Mayor Muriel Bowser is calling on the D.C. Council to support the use of eminent domain in a bid to reanimate stalled plans for a new Ward 7 grocery store.

The District has a preliminary agreement with a major grocer to open a 55K SF location at Capitol Gateway Marketplace, the long-planned development where Walmart backed out of a deal in 2016, Bowser's office said in a release Thursday. 

Bowser said using eminent domain is necessary to move this deal forward, otherwise the site at the intersection of East Capitol Street NE and 58th Street NE could remain empty until 2037.  

"We will restart this long-stalled project and take the steps necessary to deliver a full-service grocer and other retail amenities to the residents of Ward 7," Bowser said in a joint press release with the Office of the Deputy Mayor for Planning and Economic Development. "Our residents and families East of the River deserve an array of fresh and healthy food options and we will not stop until that goal is fulfilled."

The property is owned by the D.C. Housing Authority, a quasi-independent government agency, and it is ground-leased to CG Marketplace LLC, a joint venture of DCHA and A&R Development, the Washington Business Journal reported.
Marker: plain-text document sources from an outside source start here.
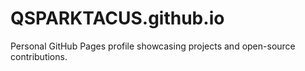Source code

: # QSPARKTACUS.github.io
Personal GitHub Pages profile showcasing projects and open-source contributions.
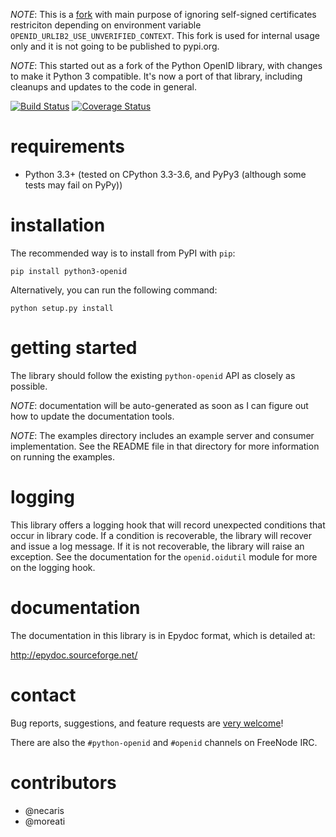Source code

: *NOTE*: This is a [fork](https://github.com/necaris/python3-openid) with main purpose of ignoring self-signed
certificates restriciton depending on environment variable `OPENID_URLIB2_USE_UNVERIFIED_CONTEXT`. This fork is 
used for internal usage only and it is not going to be published to pypi.org. 

*NOTE*: This started out as a fork of the Python OpenID library, with changes
to make it Python 3 compatible. It's now a port of that library, including
cleanups and updates to the code in general.

[![Build Status](https://travis-ci.org/necaris/python3-openid.svg?branch=master)](https://travis-ci.org/necaris/python3-openid)
[![Coverage Status](https://coveralls.io/repos/necaris/python3-openid/badge.svg?branch=master&service=github)](https://coveralls.io/github/necaris/python3-openid?branch=master)

# requirements

 - Python 3.3+ (tested on CPython 3.3-3.6, and PyPy3 (although some tests may fail on PyPy))

# installation

The recommended way is to install from PyPI with `pip`:

    pip install python3-openid

Alternatively, you can run the following command:

    python setup.py install


# getting started

The library should follow the existing `python-openid` API as closely as possible.

*NOTE*: documentation will be auto-generated as soon as I can figure out how to
update the documentation tools.

*NOTE*: The examples directory includes an example server and consumer
implementation.  See the README file in that directory for more
information on running the examples.

# logging

This library offers a logging hook that will record unexpected
conditions that occur in library code. If a condition is recoverable,
the library will recover and issue a log message. If it is not
recoverable, the library will raise an exception. See the
documentation for the `openid.oidutil` module for more on the logging
hook.

# documentation

The documentation in this library is in Epydoc format, which is
detailed at:

  http://epydoc.sourceforge.net/

# contact

Bug reports, suggestions, and feature requests are [very welcome](issues)!

There are also the `#python-openid` and `#openid` channels on FreeNode IRC.

# contributors

- @necaris
- @moreati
It has been planned for a mixed-use project with a grocery store anchor since 2002, but no development has moved forward and the site has remained vacant.

Bowser's efforts to bring more grocers and food access to Wards 7 and 8 have begun to bear fruit recently, as the mayor celebrated the groundbreaking for the city's first Lidl Food Market in Skyland earlier this month. The new grocery store will be the first in the ward in over a decade.

Previously, Walmart had pledged to occupy the grocery spaces in Skyland and at Capitol Gateway, but backed out of both in 2016, leaving Bowser and other city officials "blood mad."

That left Skyland Town Center, a project into which the city had pumped tens of millions of dollars over two mayoral administrations, without an anchor tenant for years before Lidl agreed to open a store in the W.C. Smith and Rappaport-led project in 2019.

But there is still a long way to go to make up for the gap left not just by Walmart, but decades of underinvestment. Today, just three of the city's 79 full-service grocery stores lie east of the Anacostia River, the mayor's press release said. 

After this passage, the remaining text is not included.